MuPDF.NET

MuPDF.NET is a high-performance C# library for reading, writing, rendering, and manipulating PDF, XPS, EPUB, and other document formats. It exposes the full power of the MuPDF C engine — as clean, idiomatic .NET bindings for C#, F#, and Visual Basic.
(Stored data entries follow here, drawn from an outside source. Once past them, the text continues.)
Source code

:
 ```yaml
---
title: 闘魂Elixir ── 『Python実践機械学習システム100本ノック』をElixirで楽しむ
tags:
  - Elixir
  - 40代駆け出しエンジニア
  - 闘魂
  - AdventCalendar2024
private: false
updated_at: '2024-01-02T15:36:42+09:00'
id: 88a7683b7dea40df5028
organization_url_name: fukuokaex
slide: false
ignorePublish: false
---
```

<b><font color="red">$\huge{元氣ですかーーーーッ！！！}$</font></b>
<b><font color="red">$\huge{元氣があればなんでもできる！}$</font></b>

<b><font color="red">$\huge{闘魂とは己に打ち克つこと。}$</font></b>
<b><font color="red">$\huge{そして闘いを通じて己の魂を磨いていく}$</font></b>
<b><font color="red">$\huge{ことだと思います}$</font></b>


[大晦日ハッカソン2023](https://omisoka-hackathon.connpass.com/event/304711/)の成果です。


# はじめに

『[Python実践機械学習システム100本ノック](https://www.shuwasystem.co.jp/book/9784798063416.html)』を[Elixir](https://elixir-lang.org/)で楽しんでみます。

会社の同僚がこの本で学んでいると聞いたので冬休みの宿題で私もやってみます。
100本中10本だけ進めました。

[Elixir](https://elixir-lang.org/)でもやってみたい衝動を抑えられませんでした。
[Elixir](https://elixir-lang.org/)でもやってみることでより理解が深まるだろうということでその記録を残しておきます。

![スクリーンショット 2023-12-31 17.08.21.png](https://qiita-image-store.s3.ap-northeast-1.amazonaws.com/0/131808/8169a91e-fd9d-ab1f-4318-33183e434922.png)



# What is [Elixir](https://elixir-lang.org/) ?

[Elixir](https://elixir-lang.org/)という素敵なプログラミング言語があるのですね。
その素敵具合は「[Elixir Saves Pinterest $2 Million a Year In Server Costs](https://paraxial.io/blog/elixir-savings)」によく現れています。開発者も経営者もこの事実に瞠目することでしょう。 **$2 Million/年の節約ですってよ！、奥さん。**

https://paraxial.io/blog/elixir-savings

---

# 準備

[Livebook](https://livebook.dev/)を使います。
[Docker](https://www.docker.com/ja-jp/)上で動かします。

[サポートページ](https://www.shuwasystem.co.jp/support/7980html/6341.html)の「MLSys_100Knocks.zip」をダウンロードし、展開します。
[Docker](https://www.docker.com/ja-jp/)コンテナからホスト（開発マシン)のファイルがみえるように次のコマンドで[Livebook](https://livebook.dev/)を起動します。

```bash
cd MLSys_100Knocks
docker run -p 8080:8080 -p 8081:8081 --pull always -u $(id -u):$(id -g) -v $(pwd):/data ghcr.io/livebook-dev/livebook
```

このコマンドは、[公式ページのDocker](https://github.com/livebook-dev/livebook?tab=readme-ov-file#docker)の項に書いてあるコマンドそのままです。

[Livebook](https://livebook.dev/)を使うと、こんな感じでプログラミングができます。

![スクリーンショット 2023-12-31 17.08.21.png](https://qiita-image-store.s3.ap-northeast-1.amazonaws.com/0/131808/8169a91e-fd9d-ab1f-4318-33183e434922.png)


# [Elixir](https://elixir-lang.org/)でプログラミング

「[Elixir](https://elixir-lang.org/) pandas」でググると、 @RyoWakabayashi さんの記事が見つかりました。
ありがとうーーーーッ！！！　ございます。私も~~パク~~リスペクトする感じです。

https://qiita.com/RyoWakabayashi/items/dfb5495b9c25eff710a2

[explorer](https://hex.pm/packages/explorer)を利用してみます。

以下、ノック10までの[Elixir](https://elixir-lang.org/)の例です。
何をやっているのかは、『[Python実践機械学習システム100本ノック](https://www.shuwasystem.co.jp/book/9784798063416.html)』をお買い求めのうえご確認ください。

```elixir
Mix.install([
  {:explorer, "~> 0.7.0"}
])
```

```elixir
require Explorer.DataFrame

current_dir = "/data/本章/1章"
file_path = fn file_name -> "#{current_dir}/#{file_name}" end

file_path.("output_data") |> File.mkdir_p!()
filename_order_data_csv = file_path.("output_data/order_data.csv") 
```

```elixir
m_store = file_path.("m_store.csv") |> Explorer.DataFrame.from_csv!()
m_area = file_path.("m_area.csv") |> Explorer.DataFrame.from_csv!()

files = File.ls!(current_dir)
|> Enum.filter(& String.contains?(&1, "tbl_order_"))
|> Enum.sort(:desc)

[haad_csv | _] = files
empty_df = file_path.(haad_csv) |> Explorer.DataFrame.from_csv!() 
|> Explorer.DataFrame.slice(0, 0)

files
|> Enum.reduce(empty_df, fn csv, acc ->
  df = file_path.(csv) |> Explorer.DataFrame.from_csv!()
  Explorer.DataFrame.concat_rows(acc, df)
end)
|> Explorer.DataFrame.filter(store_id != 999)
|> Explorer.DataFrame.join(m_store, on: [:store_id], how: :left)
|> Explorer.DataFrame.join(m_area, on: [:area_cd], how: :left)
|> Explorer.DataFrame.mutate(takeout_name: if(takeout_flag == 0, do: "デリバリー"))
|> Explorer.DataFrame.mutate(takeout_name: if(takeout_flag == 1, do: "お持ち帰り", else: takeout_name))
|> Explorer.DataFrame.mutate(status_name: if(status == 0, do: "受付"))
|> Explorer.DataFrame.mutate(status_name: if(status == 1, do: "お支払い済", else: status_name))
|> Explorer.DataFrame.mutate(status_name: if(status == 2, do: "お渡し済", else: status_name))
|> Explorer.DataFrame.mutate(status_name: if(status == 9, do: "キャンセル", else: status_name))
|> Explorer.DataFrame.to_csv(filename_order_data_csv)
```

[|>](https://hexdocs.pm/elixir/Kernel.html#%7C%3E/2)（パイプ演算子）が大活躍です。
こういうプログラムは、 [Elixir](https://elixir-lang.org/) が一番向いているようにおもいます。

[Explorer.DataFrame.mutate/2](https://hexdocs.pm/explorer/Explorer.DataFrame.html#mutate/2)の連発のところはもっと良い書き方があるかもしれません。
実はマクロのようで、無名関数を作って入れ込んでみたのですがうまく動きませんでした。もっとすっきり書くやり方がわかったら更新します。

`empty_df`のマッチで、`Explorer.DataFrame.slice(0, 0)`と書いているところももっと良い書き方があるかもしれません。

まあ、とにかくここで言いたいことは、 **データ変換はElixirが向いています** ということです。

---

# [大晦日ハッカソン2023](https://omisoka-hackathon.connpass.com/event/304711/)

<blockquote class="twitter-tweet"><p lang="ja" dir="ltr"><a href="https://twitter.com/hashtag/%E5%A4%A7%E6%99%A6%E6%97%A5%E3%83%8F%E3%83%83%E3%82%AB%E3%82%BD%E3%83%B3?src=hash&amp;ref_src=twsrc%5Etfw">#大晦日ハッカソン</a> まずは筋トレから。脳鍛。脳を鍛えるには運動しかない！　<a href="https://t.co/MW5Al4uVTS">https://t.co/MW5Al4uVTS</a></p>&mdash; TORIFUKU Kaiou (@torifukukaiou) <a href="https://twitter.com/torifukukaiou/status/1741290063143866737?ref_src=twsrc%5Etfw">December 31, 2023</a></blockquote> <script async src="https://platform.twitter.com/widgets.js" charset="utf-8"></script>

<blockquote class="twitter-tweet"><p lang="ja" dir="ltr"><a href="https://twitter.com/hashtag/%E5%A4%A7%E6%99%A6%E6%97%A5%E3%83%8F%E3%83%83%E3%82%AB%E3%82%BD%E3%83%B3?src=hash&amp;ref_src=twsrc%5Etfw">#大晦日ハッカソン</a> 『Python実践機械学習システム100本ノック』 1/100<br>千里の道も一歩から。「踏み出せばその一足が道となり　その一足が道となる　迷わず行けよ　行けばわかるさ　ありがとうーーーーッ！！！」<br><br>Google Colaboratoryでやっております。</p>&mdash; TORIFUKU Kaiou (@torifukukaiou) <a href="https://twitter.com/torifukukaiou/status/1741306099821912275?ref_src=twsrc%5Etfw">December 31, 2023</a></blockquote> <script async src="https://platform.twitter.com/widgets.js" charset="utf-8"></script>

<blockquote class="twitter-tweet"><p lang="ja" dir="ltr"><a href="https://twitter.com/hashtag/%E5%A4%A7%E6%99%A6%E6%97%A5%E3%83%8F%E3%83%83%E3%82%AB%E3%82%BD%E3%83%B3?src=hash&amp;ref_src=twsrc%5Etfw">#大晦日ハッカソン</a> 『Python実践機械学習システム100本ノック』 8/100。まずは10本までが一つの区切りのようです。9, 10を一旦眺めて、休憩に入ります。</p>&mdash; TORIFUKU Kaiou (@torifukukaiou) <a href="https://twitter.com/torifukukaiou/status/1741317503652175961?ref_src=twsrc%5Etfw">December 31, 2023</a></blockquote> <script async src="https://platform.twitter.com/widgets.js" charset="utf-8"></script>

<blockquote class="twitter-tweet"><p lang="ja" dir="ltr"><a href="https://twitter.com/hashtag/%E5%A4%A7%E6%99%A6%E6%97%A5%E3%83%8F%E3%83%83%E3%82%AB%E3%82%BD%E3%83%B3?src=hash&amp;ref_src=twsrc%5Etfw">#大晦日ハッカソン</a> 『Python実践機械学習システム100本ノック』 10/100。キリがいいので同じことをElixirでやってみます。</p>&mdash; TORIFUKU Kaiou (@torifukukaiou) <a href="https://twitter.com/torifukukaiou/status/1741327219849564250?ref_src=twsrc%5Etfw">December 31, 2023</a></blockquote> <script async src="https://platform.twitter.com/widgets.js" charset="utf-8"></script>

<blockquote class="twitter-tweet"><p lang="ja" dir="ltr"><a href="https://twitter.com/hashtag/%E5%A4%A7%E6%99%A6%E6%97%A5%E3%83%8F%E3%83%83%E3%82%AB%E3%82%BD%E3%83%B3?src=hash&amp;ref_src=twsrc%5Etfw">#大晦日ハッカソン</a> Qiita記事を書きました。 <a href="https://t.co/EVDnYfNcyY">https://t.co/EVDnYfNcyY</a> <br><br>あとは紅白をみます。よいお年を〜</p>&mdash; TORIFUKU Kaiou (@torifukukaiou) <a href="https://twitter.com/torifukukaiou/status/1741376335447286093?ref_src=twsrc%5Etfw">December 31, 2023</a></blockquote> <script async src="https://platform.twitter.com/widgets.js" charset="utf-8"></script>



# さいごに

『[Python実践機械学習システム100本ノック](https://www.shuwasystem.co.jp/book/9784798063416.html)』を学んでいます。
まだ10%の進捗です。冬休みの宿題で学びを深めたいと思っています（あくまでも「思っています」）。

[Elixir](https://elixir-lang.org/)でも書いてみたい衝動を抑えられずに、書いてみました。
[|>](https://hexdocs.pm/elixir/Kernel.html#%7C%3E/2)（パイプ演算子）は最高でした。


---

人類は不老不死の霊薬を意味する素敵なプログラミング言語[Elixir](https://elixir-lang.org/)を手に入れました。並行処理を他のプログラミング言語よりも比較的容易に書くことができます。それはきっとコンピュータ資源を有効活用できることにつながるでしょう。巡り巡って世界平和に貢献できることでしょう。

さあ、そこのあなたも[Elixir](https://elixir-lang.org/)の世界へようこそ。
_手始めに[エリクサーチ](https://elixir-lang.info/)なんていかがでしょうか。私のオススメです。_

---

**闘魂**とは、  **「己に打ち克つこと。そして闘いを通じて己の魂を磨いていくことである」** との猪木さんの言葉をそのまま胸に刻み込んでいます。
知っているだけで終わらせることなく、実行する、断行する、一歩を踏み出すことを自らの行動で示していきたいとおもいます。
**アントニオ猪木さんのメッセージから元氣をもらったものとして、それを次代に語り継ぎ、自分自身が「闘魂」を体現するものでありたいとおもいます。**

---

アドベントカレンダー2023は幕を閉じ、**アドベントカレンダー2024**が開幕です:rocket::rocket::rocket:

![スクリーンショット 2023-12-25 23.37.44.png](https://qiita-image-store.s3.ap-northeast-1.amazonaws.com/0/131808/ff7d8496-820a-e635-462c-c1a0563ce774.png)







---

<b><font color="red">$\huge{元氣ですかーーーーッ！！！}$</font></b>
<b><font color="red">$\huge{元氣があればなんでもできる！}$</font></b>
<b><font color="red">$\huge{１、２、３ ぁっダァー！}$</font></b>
dotnet add package MuPDF.NET

LLM / RAG use? See the companion package PDF4LLM for PDF-to-Markdown conversion and LlamaIndex integration, or install it separately: dotnet add package PDF4LLM

Why MuPDF.NET

Fast — built on MuPDF, a best-in-class C rendering engine with no mandatory GPU dependency
Accurate — pixel-perfect text extraction with font, colour, and position metadata
Versatile — read, write, annotate, redact, merge, split, convert, and render documents
Multi-language — works in C#, F#, and Visual Basic; mirrors the PyMuPDF API so Python experience transfers directly
Barcode support — read and generate QR, Code 128, Data Matrix, PDF417, and more
LLM-ready — via the PDF4LLM companion for Markdown output, layout parsing, and LlamaIndex loading

Requirements

Requirement	Version
.NET	8.0 or later (.NET Standard 2.0 via `PDF4LLM`)
Visual Studio	2019 or 2022 (Windows build path)
OS	Windows, Linux

Note: While MuPDF.NET is portable, the build instructions in this README target Windows and Visual Studio. See Getting Started for Linux CLI instructions.

Installation

Option 1 — NuGet (recommended)

dotnet add package MuPDF.NET

Or in the Visual Studio NuGet Package Manager, search for MuPDF.NET.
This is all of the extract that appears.